Wednesday, April 2, 2025

Session 182: Another Night, Another Tale (Yawn)

 

Alright, pull up a stool, grab a lukewarm ale, and let me tell you about the delightful evening I had. Just another night slinging drinks at the ol’ inn, and who should stumble in but our favourite band of slightly-less-than-merry adventurers. Fresh from… somewhere. Honestly, half the time I tune them out until they start waving coin at me.

Apparently, they'd been having a grand old squabble about their “equipment”. You know, the usual assortment of pointy things, slightly damp cloaks, and what someone eloquently described as the “putrid remains of a rat”. Surprisingly, no takers on that last one. You’d think someone would want a conversation starter like that.

The cloak situation was particularly riveting. Apparently, there was a plain old “cloak” and then a “hooded leather cloak” which prompted one of them to declare they were now “so cool”. Honestly, the bar for coolness gets lower every time these guys show up. 

Then came the pressing issue of a “throwing axe”. Apparently, you can have one, but using it is a whole different kettle of fish involving something called “proficiency” and “levelling up”. Sounds like a lot of effort for something you just… throw. One of them even had the audacity to ask the weight. The DRAMA! It’s five pounds, apparently. Page 84, if you’re keeping score.

Oh, and speaking of carrying things, one of them, a charming fellow, mentioned he had 19 scalps in his backpack. NINETEEN. And they were getting wet. Lovely image for a pre-dinner chat. I swear, sometimes I think they just say these things to see my reaction. I mostly just try to look busy wiping down the same spot on the counter.
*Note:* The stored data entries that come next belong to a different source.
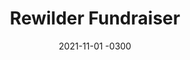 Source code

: ---
layout: default
title: Rewilder Fundraiser
date: 2021-11-01 -0300
tags: Art Direction, UX, UI, Frontend
image: /img/work/rewilder-fundraiser.png
link: https://www.behance.net/gallery/128824539/Rewilder-Crypto-non-profit-website
--- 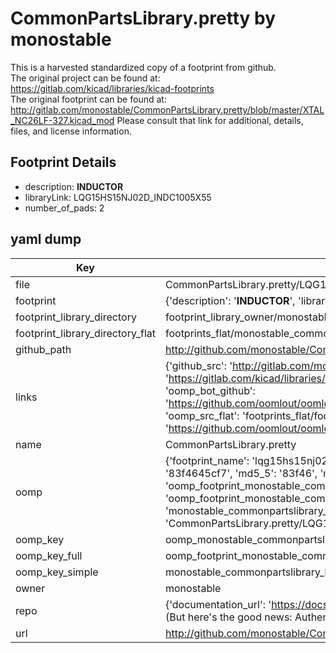 # CommonPartsLibrary.pretty by monostable  
This is a harvested standardized copy of a footprint from github.  
The original project can be found at:  
https://gitlab.com/kicad/libraries/kicad-footprints  
The original footprint can be found at:
http://gitlab.com/monostable/CommonPartsLibrary.pretty/blob/master/XTAL_NC26LF-327.kicad_mod
Please consult that link for additional, details, files, and license information.  
## Footprint Details
* description: <b>INDUCTOR</b>  
* libraryLink: LQG15HS15NJ02D_INDC1005X55  
* number_of_pads: 2  
## yaml dump  
| Key | Value |  
| --- | --- |  
| file | CommonPartsLibrary.pretty/LQG15HS15NJ02D_INDC1005X55.kicad_mod |  
| footprint | {'description': '<b>INDUCTOR</b>', 'libraryLink': 'LQG15HS15NJ02D_INDC1005X55', 'number_of_pads': 2} |  
| footprint_library_directory | footprint_library_owner/monostable_CommonPartsLibrary.pretty |  
| footprint_library_directory_flat | footprints_flat/monostable_commonpartslibrary_lqg15hs15nj02d_indc1005x55/working |  
| github_path | http://github.com/monostable/CommonPartsLibrary.pretty/blob/master/LQG15HS15NJ02D_INDC1005X55.kicad_mod |  
| links | {'github_src': 'http://gitlab.com/monostable/CommonPartsLibrary.pretty/blob/master/XTAL_NC26LF-327.kicad_mod', 'github_src_repo': 'https://gitlab.com/kicad/libraries/kicad-footprints', 'oomp_bot': 'footprints/monostable_commonpartslibrary_lqg15hs15nj02d_indc1005x55/working', 'oomp_bot_github': 'https://github.com/oomlout/oomlout_oomp_footprint_bot/tree/main/footprints/monostable_commonpartslibrary_lqg15hs15nj02d_indc1005x55/working', 'oomp_src_flat': 'footprints_flat/footprints_flat/monostable_commonpartslibrary_lqg15hs15nj02d_indc1005x55/working', 'oomp_src_flat_github': 'https://github.com/oomlout/oomlout_oomp_footprint_src/tree/main/footprints_flat/monostable_commonpartslibrary_lqg15hs15nj02d_indc1005x55/working'} |  
| name | CommonPartsLibrary.pretty |  
| oomp | {'footprint_name': 'lqg15hs15nj02d_indc1005x55', 'library_name': 'commonpartslibrary', 'md5': '83f4645cf7666f55b6cc1982a336c331', 'md5_10': '83f4645cf7', 'md5_5': '83f46', 'md5_6': '83f464', 'oomp_key': 'oomp_monostable_commonpartslibrary_lqg15hs15nj02d_indc1005x55', 'oomp_key_extra': 'oomp_footprint_monostable_commonpartslibrary_lqg15hs15nj02d_indc1005x55', 'oomp_key_full': 'oomp_footprint_monostable_commonpartslibrary_lqg15hs15nj02d_indc1005x55_83f464', 'oomp_key_simple': 'monostable_commonpartslibrary_lqg15hs15nj02d_indc1005x55', 'original_filename': 'CommonPartsLibrary.pretty/LQG15HS15NJ02D_INDC1005X55.kicad_mod', 'owner_name': 'monostable'} |  
| oomp_key | oomp_monostable_commonpartslibrary_lqg15hs15nj02d_indc1005x55 |  
| oomp_key_full | oomp_footprint_monostable_commonpartslibrary_lqg15hs15nj02d_indc1005x55 |  
| oomp_key_simple | monostable_commonpartslibrary_lqg15hs15nj02d_indc1005x55 |  
| owner | monostable |  
| repo | {'documentation_url': 'https://docs.github.com/rest/overview/resources-in-the-rest-api#rate-limiting', 'message': "API rate limit exceeded for 84.66.173.59. (But here's the good news: Authenticated requests get a higher rate limit. Check out the documentation for more details.)"} |  
| url | http://github.com/monostable/CommonPartsLibrary.pretty |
There was also a whole kerfuffle about an “ivory box”. Turns out it was like a piggy bank for the group, filled with a delightful mix of platinum, silver, copper, and some shiny rocks they called “carnelian”. Fancy. They also debated the merits of keeping some old spell books. Apparently, they’re mostly useless unless you’re a “magic user,” which most of this lot aren’t. Something about unique handwriting, you see. Though there’s a loophole for “jesters,” maybe? The rules change more often than my socks (and that’s saying something).
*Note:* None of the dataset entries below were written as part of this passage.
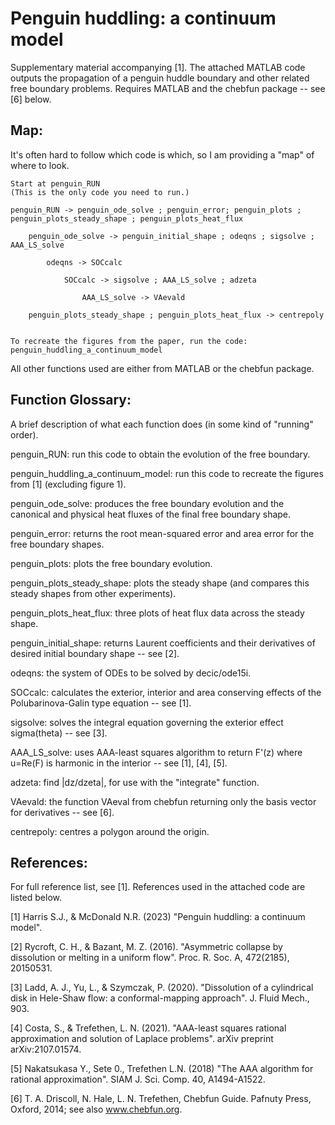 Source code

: # Penguin huddling: a continuum model
Supplementary material accompanying [1]. The attached MATLAB code outputs the propagation of a penguin huddle boundary and other related free boundary problems. Requires MATLAB and the chebfun package -- see [6] below.

## Map:
It's often hard to follow which code is which, so I am providing a "map" of where to look.

	Start at penguin_RUN
	(This is the only code you need to run.)

	penguin_RUN -> penguin_ode_solve ; penguin_error; penguin_plots ; penguin_plots_steady_shape ; penguin_plots_heat_flux
	
		penguin_ode_solve -> penguin_initial_shape ; odeqns ; sigsolve ; AAA_LS_solve
		
			odeqns -> SOCcalc
			
				SOCcalc -> sigsolve ; AAA_LS_solve ; adzeta
					
					AAA_LS_solve -> VAevald
	
		penguin_plots_steady_shape ; penguin_plots_heat_flux -> centrepoly


	To recreate the figures from the paper, run the code: penguin_huddling_a_continuum_model

All other functions used are either from MATLAB or the chebfun package.

## Function Glossary:
A brief description of what each function does (in some kind of "running" order).

penguin_RUN: run this code to obtain the evolution of the free boundary.

penguin_huddling_a_continuum_model: run this code to recreate the figures from [1] (excluding figure 1). 

penguin_ode_solve: produces the free boundary evolution and the canonical and physical heat fluxes of the final free boundary shape.

penguin_error: returns the root mean-squared error and area error for the free boundary shapes. 

penguin_plots: plots the free boundary evolution.

penguin_plots_steady_shape: plots the steady shape (and compares this steady shapes from other experiments).

penguin_plots_heat_flux: three plots of heat flux data across the steady shape.

penguin_initial_shape: returns Laurent coefficients and their derivatives of desired initial boundary shape -- see [2]. 

odeqns: the system of ODEs to be solved by decic/ode15i.

SOCcalc: calculates the exterior, interior and area conserving effects of the Polubarinova-Galin type equation -- see [1].

sigsolve: solves the integral equation governing the exterior effect sigma(theta) -- see [3].

AAA_LS_solve: uses AAA-least squares algorithm to return F'(z) where u=Re(F) is harmonic in the interior -- see [1], [4], [5].

adzeta: find |dz/dzeta|, for use with the "integrate" function.

VAevald: the function VAeval from chebfun returning only the basis vector for derivatives -- see [6].

centrepoly: centres a polygon around the origin.

## References:
For full reference list, see [1]. References used in the attached code are listed below.

[1]	Harris S.J., & McDonald N.R. (2023) "Penguin huddling: a continuum model".

[2]     Rycroft, C. H., & Bazant, M. Z. (2016). "Asymmetric collapse by dissolution or melting in a uniform flow". Proc. R. Soc. A, 472(2185), 20150531.

[3]     Ladd, A. J., Yu, L., & Szymczak, P. (2020). "Dissolution of a cylindrical disk in Hele-Shaw flow: a conformal-mapping approach". J. Fluid Mech., 903.

[4]     Costa, S., & Trefethen, L. N. (2021). "AAA-least squares rational approximation and solution of Laplace problems". arXiv preprint arXiv:2107.01574.

[5]     Nakatsukasa Y., Sete 0., Trefethen L.N. (2018) "The AAA algorithm for rational approximation". SIAM J. Sci. Comp. 40, A1494-A1522.

[6]	T. A. Driscoll, N. Hale, L. N. Trefethen, Chebfun Guide. Pafnuty Press, Oxford, 2014; see also www.chebfun.org.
Then came the treasure hunt part. Seemed like they were double-checking if they’d pilfered everything, including some “onyxes” and a “small shovel”. Thrilling stuff. Oh, and two “whetstones”. Because apparently one just isn’t enough for a band of heroes.

They even brought back the horses they’d borrowed (or possibly just acquired). Named them “Durgga Grimstride” and “Butter Hoof,” if you can believe it. Honestly, the names these adventurers come up with. They haggled over the stable fee for a good five minutes. Cheapskates.
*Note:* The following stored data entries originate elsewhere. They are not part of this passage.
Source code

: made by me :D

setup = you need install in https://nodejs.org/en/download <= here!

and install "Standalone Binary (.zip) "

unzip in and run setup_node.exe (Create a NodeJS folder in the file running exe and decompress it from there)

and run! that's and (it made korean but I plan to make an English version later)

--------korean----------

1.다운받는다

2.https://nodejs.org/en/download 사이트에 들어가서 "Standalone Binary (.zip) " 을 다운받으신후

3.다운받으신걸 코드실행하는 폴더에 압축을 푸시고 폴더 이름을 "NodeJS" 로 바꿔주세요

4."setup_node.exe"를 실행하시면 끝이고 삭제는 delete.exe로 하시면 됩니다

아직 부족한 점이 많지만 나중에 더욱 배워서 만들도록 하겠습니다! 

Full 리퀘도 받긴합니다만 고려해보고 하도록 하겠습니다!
Then came the best part: dinner. Most of them went for the “plain dinner” – barley stew, hard cheese, the usual. But one of them, a Farro-sounding fellow, went all out with a “seven course dinner”. Small pickled herring, fancy broth, a roasted… “capon”? Honestly, the descriptions went on and on. Meanwhile, the rest of them were probably eyeing his plate with envy while gnawing on their dark rye bread.

After stuffing their faces, they got all philosophical about the rise of some “temple of elemental evil”. Sounds ominous. Apparently, they’re being sent off to investigate. Good riddance, I say. More room at the bar.

Oh, and the loot! Sweet merciful Pelor, the loot. They sold a mountain of stuff – gems, armour, swords, you name it – and walked away with fifteen THOUSAND, SIX HUNDRED AND NINETY-SIX gold pieces. You’d think they’d be buying the whole tavern a round, but no. They mostly just talked about experience points and “levelling up”. Apparently, that’s more exciting than sharing the wealth.

One of them even bought a +1 dagger off another. Thrilling. They couldn’t even agree on a name for it. I suggested “Stabby,” but no one appreciated my input.

And then there was some nonsense about one of them being a mystic and having to donate most of their newfound wealth because of some self-denial rule. Honestly, you couldn’t make this stuff up.

So, yeah, just another night with the heroes of… wherever. They’ll be back, no doubt, with more tales of giant rats (dead or alive), questionable loot, and endless debates about the proper way to swing an axe. Until then, at least it’ll be quiet enough to finally dust those top shelves.